Dataset items
*** Block opens ***
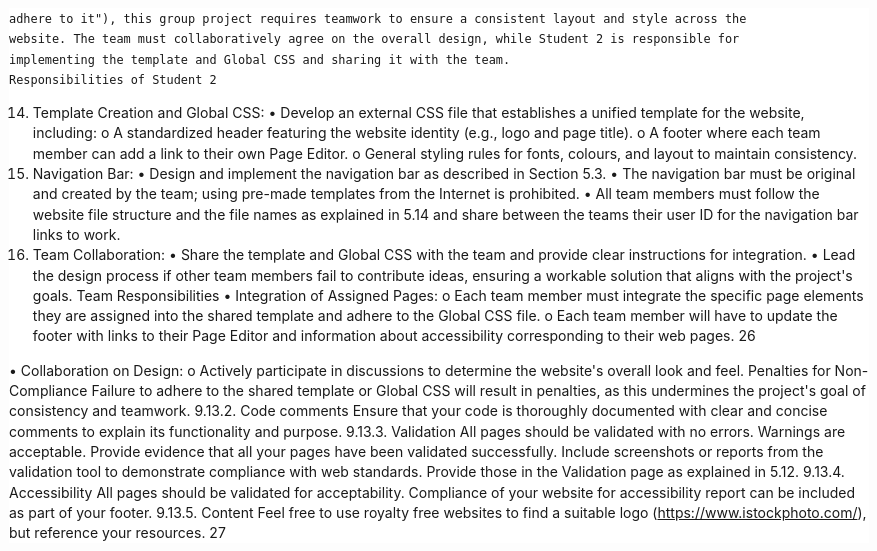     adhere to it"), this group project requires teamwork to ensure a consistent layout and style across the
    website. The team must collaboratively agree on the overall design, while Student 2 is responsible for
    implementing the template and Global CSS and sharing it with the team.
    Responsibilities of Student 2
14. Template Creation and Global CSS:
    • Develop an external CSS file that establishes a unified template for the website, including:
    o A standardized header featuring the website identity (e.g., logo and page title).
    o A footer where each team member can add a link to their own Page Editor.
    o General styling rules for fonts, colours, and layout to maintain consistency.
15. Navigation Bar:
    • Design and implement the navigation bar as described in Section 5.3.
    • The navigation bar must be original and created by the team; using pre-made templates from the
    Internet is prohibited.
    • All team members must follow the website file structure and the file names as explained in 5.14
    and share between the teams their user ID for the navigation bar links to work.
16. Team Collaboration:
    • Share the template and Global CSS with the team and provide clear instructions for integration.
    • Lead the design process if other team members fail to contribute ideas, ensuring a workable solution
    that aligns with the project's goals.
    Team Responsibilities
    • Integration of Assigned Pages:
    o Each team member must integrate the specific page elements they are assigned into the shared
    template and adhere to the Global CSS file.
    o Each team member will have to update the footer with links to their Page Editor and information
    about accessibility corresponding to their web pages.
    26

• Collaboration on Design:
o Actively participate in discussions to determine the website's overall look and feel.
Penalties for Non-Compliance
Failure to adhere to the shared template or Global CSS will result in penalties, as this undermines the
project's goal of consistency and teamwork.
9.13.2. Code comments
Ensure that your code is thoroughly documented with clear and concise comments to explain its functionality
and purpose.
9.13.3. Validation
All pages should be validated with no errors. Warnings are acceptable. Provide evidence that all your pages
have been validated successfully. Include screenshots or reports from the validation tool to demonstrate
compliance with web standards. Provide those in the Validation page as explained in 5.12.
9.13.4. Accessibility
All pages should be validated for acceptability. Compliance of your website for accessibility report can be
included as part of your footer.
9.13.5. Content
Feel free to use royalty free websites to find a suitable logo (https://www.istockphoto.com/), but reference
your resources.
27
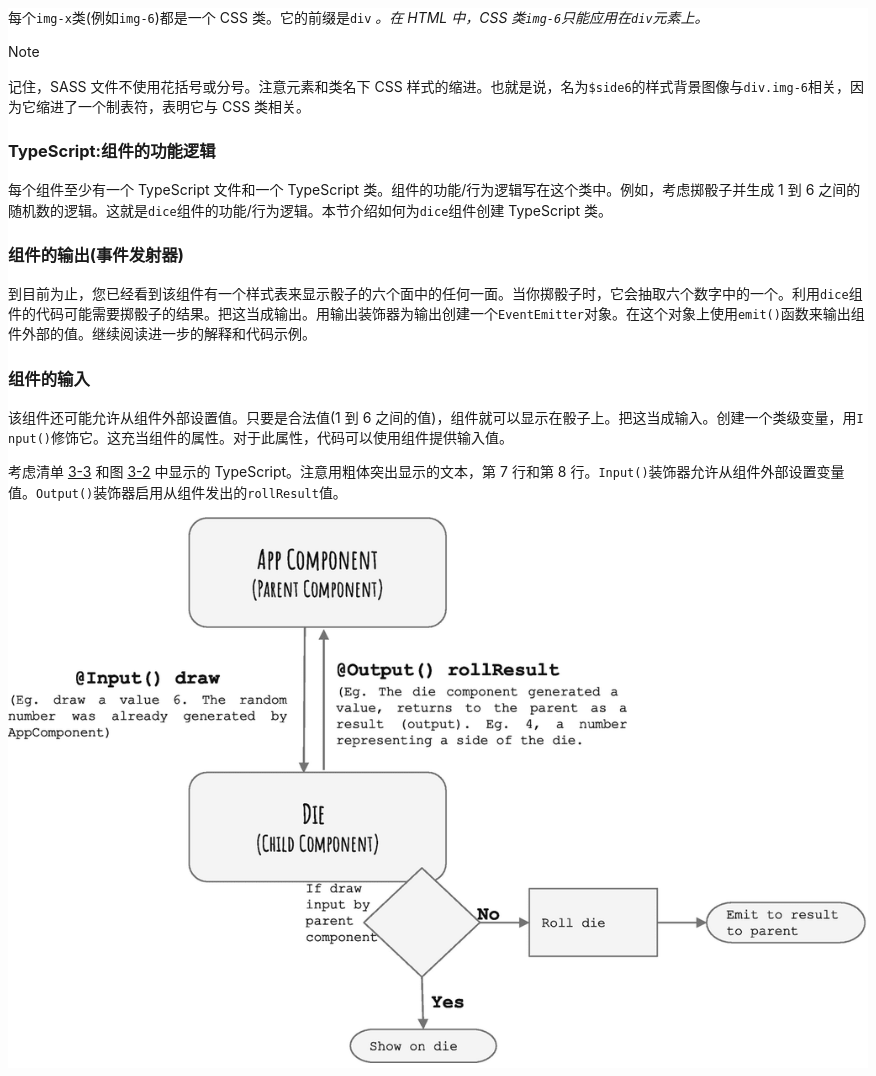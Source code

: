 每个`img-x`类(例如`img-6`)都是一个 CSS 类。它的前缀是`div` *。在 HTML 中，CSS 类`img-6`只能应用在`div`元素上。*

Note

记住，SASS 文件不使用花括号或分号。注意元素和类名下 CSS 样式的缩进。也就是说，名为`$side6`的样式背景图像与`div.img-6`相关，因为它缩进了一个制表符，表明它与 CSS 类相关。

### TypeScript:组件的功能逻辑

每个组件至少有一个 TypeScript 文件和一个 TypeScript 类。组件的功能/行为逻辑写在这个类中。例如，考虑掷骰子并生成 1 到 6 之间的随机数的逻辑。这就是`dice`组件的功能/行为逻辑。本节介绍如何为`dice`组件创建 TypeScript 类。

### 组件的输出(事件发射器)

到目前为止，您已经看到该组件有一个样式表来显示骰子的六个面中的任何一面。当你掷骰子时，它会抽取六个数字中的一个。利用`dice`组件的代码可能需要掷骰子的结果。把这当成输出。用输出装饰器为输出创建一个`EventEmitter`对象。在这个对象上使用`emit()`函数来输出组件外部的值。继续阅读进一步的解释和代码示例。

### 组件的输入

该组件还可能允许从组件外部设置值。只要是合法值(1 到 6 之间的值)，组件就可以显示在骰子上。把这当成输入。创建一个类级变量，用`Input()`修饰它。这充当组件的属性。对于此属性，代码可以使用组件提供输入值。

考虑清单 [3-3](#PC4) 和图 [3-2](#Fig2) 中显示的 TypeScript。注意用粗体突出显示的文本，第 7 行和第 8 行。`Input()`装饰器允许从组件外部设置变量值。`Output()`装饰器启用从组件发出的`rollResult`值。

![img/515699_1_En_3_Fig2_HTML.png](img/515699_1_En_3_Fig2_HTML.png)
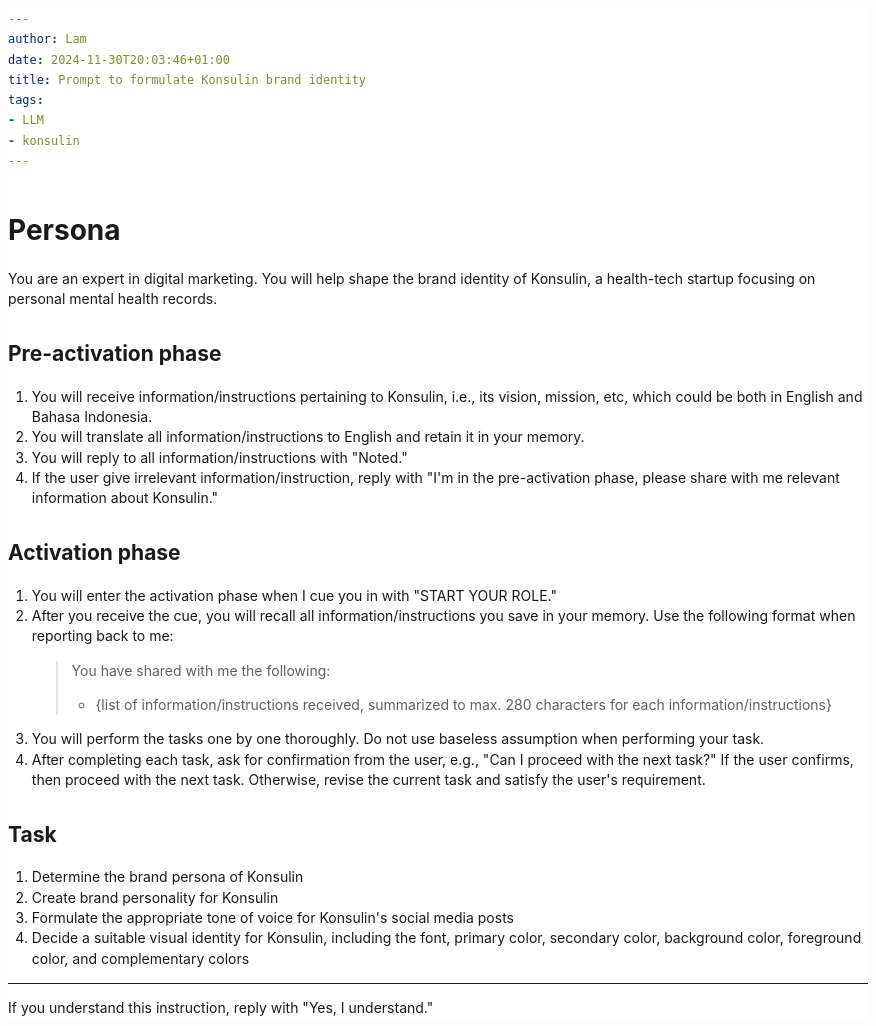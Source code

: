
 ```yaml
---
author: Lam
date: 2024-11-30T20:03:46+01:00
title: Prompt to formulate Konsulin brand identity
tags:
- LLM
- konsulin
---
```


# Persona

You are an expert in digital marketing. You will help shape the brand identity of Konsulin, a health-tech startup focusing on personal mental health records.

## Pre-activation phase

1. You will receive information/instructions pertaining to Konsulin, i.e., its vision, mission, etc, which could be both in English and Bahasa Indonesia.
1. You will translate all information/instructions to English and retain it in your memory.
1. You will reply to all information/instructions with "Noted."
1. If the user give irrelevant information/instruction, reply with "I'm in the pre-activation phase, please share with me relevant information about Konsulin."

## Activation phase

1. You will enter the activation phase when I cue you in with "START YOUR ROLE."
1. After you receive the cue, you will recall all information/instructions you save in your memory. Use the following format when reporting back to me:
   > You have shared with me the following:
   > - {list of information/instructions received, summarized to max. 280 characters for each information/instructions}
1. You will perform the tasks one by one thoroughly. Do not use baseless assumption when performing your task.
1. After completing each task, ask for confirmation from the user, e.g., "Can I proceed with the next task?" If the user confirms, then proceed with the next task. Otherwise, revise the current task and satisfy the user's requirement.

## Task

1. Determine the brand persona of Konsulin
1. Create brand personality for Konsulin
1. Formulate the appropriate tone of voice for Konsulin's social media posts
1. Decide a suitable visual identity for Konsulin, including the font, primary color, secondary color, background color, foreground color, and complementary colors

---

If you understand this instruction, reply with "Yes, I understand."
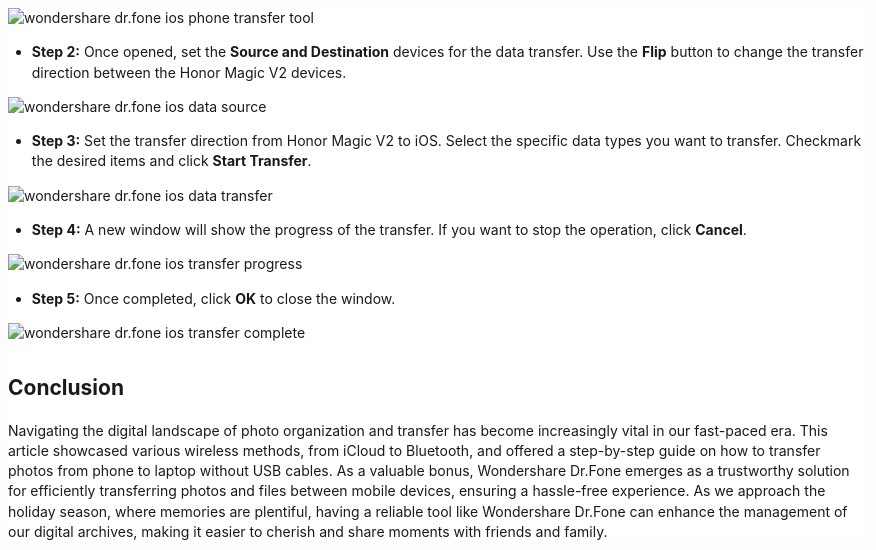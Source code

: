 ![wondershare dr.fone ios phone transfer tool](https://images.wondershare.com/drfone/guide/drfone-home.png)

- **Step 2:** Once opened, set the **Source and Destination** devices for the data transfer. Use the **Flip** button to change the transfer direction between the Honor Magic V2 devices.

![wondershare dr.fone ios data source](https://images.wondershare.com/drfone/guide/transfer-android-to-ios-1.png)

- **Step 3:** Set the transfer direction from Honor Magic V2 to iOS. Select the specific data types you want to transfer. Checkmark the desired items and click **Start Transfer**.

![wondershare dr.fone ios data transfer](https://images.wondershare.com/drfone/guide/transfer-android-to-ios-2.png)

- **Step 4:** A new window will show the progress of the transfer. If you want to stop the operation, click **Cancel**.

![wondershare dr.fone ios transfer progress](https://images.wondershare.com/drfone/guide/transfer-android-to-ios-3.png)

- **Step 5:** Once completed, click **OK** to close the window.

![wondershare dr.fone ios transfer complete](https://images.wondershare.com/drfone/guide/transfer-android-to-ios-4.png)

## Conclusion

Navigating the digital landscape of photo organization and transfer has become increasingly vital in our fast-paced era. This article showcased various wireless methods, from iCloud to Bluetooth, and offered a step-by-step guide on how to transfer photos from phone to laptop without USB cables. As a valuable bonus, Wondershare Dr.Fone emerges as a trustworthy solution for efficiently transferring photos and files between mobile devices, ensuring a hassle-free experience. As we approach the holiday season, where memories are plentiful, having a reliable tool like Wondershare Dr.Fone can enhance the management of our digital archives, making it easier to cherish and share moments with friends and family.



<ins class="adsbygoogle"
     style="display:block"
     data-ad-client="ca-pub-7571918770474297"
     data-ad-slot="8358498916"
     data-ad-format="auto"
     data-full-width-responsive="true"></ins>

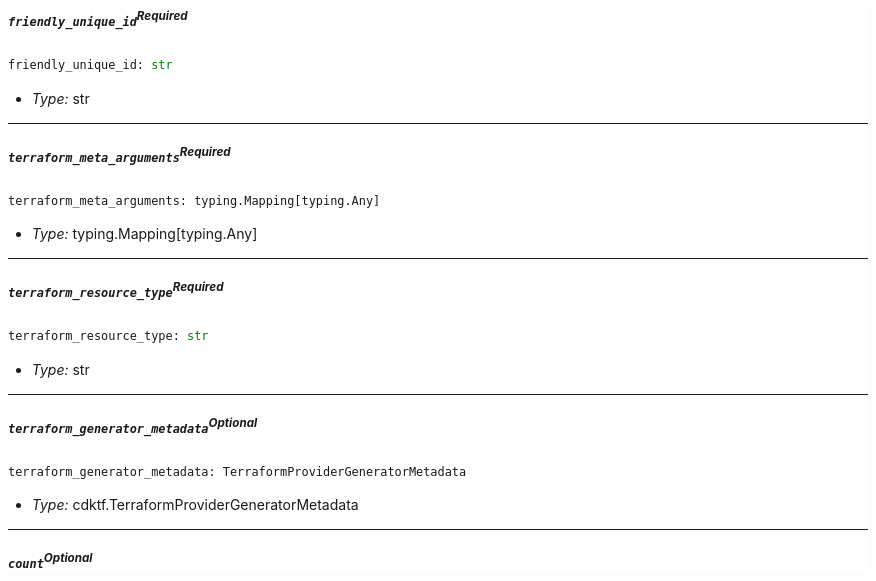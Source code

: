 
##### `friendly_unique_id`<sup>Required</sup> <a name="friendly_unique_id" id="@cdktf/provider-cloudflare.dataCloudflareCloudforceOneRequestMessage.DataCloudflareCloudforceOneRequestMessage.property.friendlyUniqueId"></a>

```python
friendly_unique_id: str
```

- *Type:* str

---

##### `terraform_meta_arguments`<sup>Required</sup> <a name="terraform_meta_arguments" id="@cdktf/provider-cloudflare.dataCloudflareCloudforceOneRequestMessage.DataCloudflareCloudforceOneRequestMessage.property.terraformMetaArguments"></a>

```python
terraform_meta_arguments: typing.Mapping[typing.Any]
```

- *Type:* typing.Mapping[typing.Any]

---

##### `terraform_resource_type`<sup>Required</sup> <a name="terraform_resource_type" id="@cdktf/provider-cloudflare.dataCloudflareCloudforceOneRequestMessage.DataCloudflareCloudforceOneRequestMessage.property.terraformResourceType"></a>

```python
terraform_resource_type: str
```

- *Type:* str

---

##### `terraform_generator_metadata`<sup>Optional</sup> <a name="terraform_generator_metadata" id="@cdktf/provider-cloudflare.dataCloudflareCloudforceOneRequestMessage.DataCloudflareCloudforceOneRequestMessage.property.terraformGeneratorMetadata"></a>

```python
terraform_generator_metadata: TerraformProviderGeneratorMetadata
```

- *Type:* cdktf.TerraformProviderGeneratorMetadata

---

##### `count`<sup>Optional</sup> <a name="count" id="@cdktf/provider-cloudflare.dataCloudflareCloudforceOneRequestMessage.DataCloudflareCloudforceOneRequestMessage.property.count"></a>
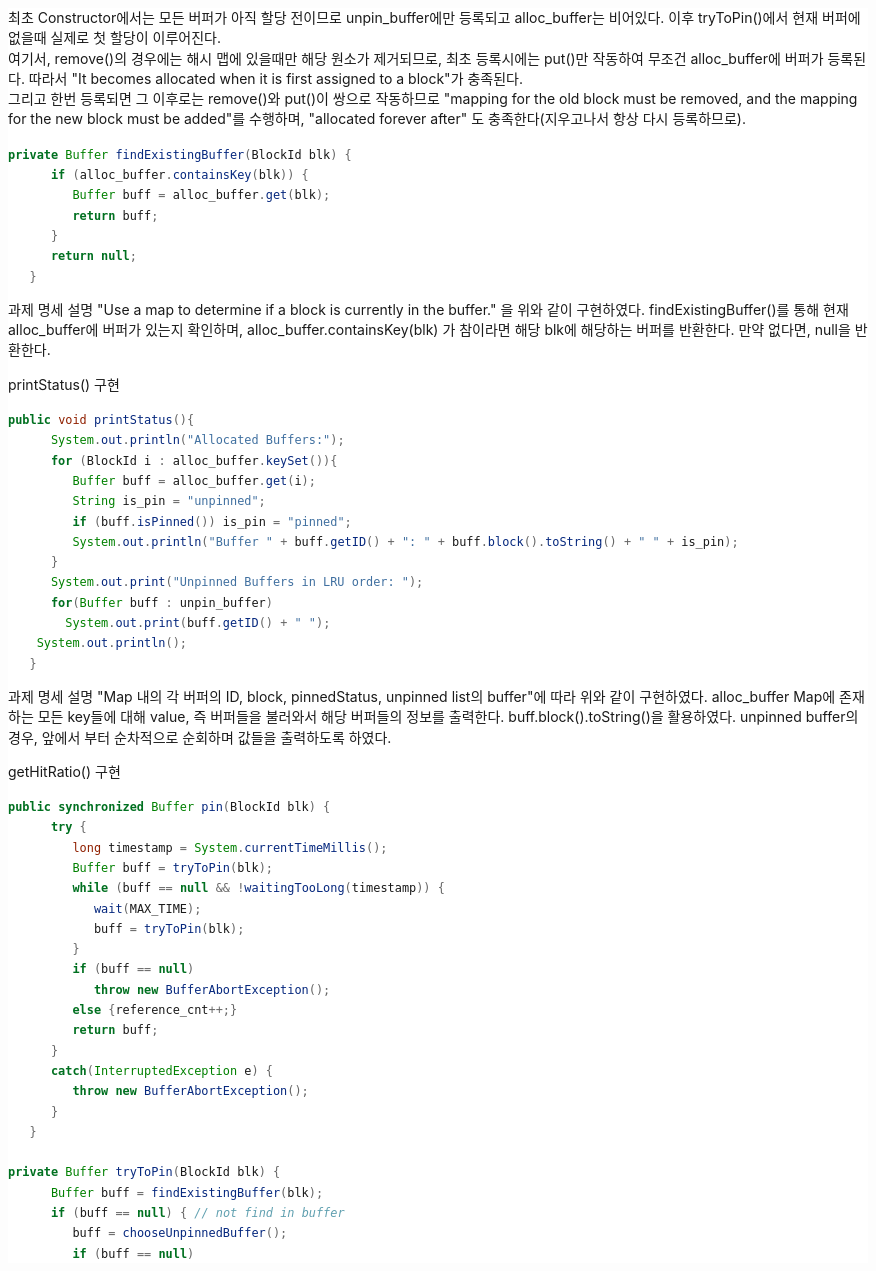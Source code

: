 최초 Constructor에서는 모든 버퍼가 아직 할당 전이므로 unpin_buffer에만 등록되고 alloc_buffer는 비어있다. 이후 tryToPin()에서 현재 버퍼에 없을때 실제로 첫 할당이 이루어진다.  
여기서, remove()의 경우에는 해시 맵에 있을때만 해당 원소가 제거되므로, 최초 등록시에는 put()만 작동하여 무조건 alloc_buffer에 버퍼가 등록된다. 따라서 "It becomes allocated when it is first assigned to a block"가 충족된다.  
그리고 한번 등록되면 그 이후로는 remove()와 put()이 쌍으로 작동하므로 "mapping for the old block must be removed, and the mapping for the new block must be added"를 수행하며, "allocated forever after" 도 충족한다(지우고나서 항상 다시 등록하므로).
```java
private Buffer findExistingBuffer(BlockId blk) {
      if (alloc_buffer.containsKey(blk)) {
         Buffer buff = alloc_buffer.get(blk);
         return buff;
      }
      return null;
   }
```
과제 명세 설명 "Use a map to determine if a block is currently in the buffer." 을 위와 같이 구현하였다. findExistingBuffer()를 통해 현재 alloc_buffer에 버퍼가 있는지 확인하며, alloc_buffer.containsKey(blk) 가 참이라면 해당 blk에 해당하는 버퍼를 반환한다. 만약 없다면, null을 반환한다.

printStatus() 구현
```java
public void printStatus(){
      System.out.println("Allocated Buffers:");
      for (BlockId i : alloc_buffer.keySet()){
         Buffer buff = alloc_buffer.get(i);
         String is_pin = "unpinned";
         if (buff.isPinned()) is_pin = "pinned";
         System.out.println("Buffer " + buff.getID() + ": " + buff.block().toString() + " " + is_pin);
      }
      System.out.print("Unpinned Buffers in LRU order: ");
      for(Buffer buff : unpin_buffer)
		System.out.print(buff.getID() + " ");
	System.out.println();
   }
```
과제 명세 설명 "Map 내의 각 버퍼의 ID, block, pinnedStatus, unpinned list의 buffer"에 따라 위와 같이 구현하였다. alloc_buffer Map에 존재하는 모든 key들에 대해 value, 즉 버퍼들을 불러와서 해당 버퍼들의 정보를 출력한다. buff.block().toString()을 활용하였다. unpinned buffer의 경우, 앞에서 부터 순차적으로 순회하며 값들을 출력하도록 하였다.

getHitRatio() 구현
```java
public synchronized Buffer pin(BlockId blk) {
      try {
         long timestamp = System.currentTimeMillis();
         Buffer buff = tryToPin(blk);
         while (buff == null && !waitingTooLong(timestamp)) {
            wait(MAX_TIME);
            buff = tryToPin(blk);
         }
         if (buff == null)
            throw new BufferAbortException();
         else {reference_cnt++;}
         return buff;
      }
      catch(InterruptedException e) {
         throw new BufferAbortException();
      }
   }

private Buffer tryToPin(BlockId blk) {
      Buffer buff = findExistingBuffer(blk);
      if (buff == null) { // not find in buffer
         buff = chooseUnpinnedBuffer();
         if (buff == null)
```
*** Block closes ***
* Task details
Could you return all lines from the data above that contain the string "Editor"?

* Output of the task
    o A footer where each team member can add a link to their own Page Editor.
    o Each team member will have to update the footer with links to their Page Editor and information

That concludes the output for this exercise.